-- RECORD EXTRACTS follows --

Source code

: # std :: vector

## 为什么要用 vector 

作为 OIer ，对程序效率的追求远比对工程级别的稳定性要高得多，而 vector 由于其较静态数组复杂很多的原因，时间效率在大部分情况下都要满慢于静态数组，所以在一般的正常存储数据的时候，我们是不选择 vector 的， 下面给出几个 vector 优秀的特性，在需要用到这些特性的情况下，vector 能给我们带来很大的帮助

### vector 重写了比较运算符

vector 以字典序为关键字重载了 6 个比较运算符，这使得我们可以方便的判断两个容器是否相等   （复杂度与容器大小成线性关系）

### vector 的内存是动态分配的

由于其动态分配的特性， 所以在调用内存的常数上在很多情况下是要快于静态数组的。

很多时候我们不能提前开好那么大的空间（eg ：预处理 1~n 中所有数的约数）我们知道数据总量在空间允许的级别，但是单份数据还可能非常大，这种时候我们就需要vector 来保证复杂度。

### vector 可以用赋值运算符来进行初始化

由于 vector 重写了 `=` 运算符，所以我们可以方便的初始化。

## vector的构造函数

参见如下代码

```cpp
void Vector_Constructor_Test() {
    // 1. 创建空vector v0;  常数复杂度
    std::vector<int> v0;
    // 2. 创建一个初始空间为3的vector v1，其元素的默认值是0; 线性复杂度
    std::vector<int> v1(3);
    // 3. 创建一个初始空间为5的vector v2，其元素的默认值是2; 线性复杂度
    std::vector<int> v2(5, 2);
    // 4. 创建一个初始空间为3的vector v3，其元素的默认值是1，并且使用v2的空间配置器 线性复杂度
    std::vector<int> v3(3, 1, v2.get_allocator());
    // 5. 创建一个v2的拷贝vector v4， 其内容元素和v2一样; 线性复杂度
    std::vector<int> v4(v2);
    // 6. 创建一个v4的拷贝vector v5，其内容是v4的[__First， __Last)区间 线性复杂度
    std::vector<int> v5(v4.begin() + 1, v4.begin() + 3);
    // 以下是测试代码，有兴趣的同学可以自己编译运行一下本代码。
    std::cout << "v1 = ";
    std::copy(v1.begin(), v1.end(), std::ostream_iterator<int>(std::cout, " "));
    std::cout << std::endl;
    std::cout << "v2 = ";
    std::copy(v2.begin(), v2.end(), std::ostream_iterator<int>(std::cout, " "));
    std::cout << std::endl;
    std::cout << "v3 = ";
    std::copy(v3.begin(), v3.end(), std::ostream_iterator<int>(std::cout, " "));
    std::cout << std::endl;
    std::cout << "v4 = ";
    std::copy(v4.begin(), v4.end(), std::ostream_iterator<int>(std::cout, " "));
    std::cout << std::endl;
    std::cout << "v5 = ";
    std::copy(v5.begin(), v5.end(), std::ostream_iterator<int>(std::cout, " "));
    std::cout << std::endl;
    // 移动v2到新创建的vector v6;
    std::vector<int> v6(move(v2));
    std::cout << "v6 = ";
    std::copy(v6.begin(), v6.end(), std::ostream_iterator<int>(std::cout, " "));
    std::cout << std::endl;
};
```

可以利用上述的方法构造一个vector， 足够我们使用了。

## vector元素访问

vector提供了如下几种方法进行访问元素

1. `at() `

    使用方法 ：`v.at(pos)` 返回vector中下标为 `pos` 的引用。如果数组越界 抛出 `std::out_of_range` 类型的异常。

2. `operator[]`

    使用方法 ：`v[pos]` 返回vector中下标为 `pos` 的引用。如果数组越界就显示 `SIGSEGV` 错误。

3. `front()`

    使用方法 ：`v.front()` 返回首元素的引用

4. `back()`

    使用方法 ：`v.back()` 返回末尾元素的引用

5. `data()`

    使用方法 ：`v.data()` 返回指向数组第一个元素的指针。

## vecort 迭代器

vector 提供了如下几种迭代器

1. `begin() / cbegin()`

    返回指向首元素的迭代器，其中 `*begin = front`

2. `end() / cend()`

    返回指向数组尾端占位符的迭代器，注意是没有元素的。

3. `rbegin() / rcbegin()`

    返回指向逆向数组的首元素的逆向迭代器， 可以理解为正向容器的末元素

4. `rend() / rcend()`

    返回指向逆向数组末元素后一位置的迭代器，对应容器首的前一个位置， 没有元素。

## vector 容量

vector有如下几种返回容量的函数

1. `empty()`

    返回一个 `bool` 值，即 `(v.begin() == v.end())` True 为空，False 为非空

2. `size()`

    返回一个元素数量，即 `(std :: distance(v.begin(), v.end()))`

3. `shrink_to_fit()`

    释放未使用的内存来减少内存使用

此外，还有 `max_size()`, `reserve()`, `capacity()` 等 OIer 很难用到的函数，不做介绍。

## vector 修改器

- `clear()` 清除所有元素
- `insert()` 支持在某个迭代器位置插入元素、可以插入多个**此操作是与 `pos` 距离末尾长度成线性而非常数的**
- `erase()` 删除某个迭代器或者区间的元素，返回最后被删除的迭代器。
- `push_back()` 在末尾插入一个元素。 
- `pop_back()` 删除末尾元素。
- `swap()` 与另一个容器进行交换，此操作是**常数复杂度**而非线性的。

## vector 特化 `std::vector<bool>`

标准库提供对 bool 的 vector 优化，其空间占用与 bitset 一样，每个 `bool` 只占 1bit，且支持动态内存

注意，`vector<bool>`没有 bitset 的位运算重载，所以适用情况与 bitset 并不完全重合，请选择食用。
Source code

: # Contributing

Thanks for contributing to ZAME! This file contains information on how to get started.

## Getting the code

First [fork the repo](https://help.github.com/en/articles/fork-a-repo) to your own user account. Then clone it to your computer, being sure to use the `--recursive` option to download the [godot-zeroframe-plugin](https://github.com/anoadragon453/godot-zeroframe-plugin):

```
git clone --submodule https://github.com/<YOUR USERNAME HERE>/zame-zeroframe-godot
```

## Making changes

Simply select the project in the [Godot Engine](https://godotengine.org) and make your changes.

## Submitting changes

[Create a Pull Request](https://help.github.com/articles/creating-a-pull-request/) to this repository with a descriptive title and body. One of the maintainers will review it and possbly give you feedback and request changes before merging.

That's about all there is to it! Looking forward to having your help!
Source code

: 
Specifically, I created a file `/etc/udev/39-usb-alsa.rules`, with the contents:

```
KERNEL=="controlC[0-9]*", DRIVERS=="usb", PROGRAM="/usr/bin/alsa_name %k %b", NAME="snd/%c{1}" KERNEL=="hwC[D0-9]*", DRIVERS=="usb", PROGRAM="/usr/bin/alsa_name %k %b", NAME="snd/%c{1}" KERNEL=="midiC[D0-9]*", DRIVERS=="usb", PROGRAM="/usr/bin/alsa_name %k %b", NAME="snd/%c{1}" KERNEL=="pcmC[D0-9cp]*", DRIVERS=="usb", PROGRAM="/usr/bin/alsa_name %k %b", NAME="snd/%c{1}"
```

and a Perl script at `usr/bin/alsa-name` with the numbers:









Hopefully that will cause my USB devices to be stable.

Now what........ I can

-- RECORD EXTRACTS concluded --

§ TRY IT
Please transcribe the listing in full. Keep each line exact.

§ WRITTEN ANSWER
Source code

: # std :: vector

## 为什么要用 vector 

作为 OIer ，对程序效率的追求远比对工程级别的稳定性要高得多，而 vector 由于其较静态数组复杂很多的原因，时间效率在大部分情况下都要满慢于静态数组，所以在一般的正常存储数据的时候，我们是不选择 vector 的， 下面给出几个 vector 优秀的特性，在需要用到这些特性的情况下，vector 能给我们带来很大的帮助

### vector 重写了比较运算符

vector 以字典序为关键字重载了 6 个比较运算符，这使得我们可以方便的判断两个容器是否相等   （复杂度与容器大小成线性关系）

### vector 的内存是动态分配的

由于其动态分配的特性， 所以在调用内存的常数上在很多情况下是要快于静态数组的。

很多时候我们不能提前开好那么大的空间（eg ：预处理 1~n 中所有数的约数）我们知道数据总量在空间允许的级别，但是单份数据还可能非常大，这种时候我们就需要vector 来保证复杂度。

### vector 可以用赋值运算符来进行初始化

由于 vector 重写了 `=` 运算符，所以我们可以方便的初始化。

## vector的构造函数

参见如下代码

```cpp
void Vector_Constructor_Test() {
    // 1. 创建空vector v0;  常数复杂度
    std::vector<int> v0;
    // 2. 创建一个初始空间为3的vector v1，其元素的默认值是0; 线性复杂度
    std::vector<int> v1(3);
    // 3. 创建一个初始空间为5的vector v2，其元素的默认值是2; 线性复杂度
    std::vector<int> v2(5, 2);
    // 4. 创建一个初始空间为3的vector v3，其元素的默认值是1，并且使用v2的空间配置器 线性复杂度
    std::vector<int> v3(3, 1, v2.get_allocator());
    // 5. 创建一个v2的拷贝vector v4， 其内容元素和v2一样; 线性复杂度
    std::vector<int> v4(v2);
    // 6. 创建一个v4的拷贝vector v5，其内容是v4的[__First， __Last)区间 线性复杂度
    std::vector<int> v5(v4.begin() + 1, v4.begin() + 3);
    // 以下是测试代码，有兴趣的同学可以自己编译运行一下本代码。
    std::cout << "v1 = ";
    std::copy(v1.begin(), v1.end(), std::ostream_iterator<int>(std::cout, " "));
    std::cout << std::endl;
    std::cout << "v2 = ";
    std::copy(v2.begin(), v2.end(), std::ostream_iterator<int>(std::cout, " "));
    std::cout << std::endl;
    std::cout << "v3 = ";
    std::copy(v3.begin(), v3.end(), std::ostream_iterator<int>(std::cout, " "));
    std::cout << std::endl;
    std::cout << "v4 = ";
    std::copy(v4.begin(), v4.end(), std::ostream_iterator<int>(std::cout, " "));
    std::cout << std::endl;
    std::cout << "v5 = ";
    std::copy(v5.begin(), v5.end(), std::ostream_iterator<int>(std::cout, " "));
    std::cout << std::endl;
    // 移动v2到新创建的vector v6;
    std::vector<int> v6(move(v2));
    std::cout << "v6 = ";
    std::copy(v6.begin(), v6.end(), std::ostream_iterator<int>(std::cout, " "));
    std::cout << std::endl;
};
```

可以利用上述的方法构造一个vector， 足够我们使用了。

## vector元素访问

vector提供了如下几种方法进行访问元素

1. `at() `

    使用方法 ：`v.at(pos)` 返回vector中下标为 `pos` 的引用。如果数组越界 抛出 `std::out_of_range` 类型的异常。

2. `operator[]`

    使用方法 ：`v[pos]` 返回vector中下标为 `pos` 的引用。如果数组越界就显示 `SIGSEGV` 错误。

3. `front()`

    使用方法 ：`v.front()` 返回首元素的引用

4. `back()`

    使用方法 ：`v.back()` 返回末尾元素的引用

5. `data()`

    使用方法 ：`v.data()` 返回指向数组第一个元素的指针。

## vecort 迭代器

vector 提供了如下几种迭代器

1. `begin() / cbegin()`

    返回指向首元素的迭代器，其中 `*begin = front`

2. `end() / cend()`

    返回指向数组尾端占位符的迭代器，注意是没有元素的。

3. `rbegin() / rcbegin()`

    返回指向逆向数组的首元素的逆向迭代器， 可以理解为正向容器的末元素

4. `rend() / rcend()`

    返回指向逆向数组末元素后一位置的迭代器，对应容器首的前一个位置， 没有元素。

## vector 容量

vector有如下几种返回容量的函数

1. `empty()`

    返回一个 `bool` 值，即 `(v.begin() == v.end())` True 为空，False 为非空

2. `size()`

    返回一个元素数量，即 `(std :: distance(v.begin(), v.end()))`

3. `shrink_to_fit()`

    释放未使用的内存来减少内存使用

此外，还有 `max_size()`, `reserve()`, `capacity()` 等 OIer 很难用到的函数，不做介绍。

## vector 修改器

- `clear()` 清除所有元素
- `insert()` 支持在某个迭代器位置插入元素、可以插入多个**此操作是与 `pos` 距离末尾长度成线性而非常数的**
- `erase()` 删除某个迭代器或者区间的元素，返回最后被删除的迭代器。
- `push_back()` 在末尾插入一个元素。 
- `pop_back()` 删除末尾元素。
- `swap()` 与另一个容器进行交换，此操作是**常数复杂度**而非线性的。

## vector 特化 `std::vector<bool>`

标准库提供对 bool 的 vector 优化，其空间占用与 bitset 一样，每个 `bool` 只占 1bit，且支持动态内存

注意，`vector<bool>`没有 bitset 的位运算重载，所以适用情况与 bitset 并不完全重合，请选择食用。
Source code

: # Contributing

Thanks for contributing to ZAME! This file contains information on how to get started.

## Getting the code

First [fork the repo](https://help.github.com/en/articles/fork-a-repo) to your own user account. Then clone it to your computer, being sure to use the `--recursive` option to download the [godot-zeroframe-plugin](https://github.com/anoadragon453/godot-zeroframe-plugin):

```
git clone --submodule https://github.com/<YOUR USERNAME HERE>/zame-zeroframe-godot
```

## Making changes

Simply select the project in the [Godot Engine](https://godotengine.org) and make your changes.

## Submitting changes

[Create a Pull Request](https://help.github.com/articles/creating-a-pull-request/) to this repository with a descriptive title and body. One of the maintainers will review it and possbly give you feedback and request changes before merging.

That's about all there is to it! Looking forward to having your help!
Source code

: 
Specifically, I created a file `/etc/udev/39-usb-alsa.rules`, with the contents:

```
KERNEL=="controlC[0-9]*", DRIVERS=="usb", PROGRAM="/usr/bin/alsa_name %k %b", NAME="snd/%c{1}" KERNEL=="hwC[D0-9]*", DRIVERS=="usb", PROGRAM="/usr/bin/alsa_name %k %b", NAME="snd/%c{1}" KERNEL=="midiC[D0-9]*", DRIVERS=="usb", PROGRAM="/usr/bin/alsa_name %k %b", NAME="snd/%c{1}" KERNEL=="pcmC[D0-9cp]*", DRIVERS=="usb", PROGRAM="/usr/bin/alsa_name %k %b", NAME="snd/%c{1}"
```

and a Perl script at `usr/bin/alsa-name` with the numbers:









Hopefully that will cause my USB devices to be stable.

Now what........ I can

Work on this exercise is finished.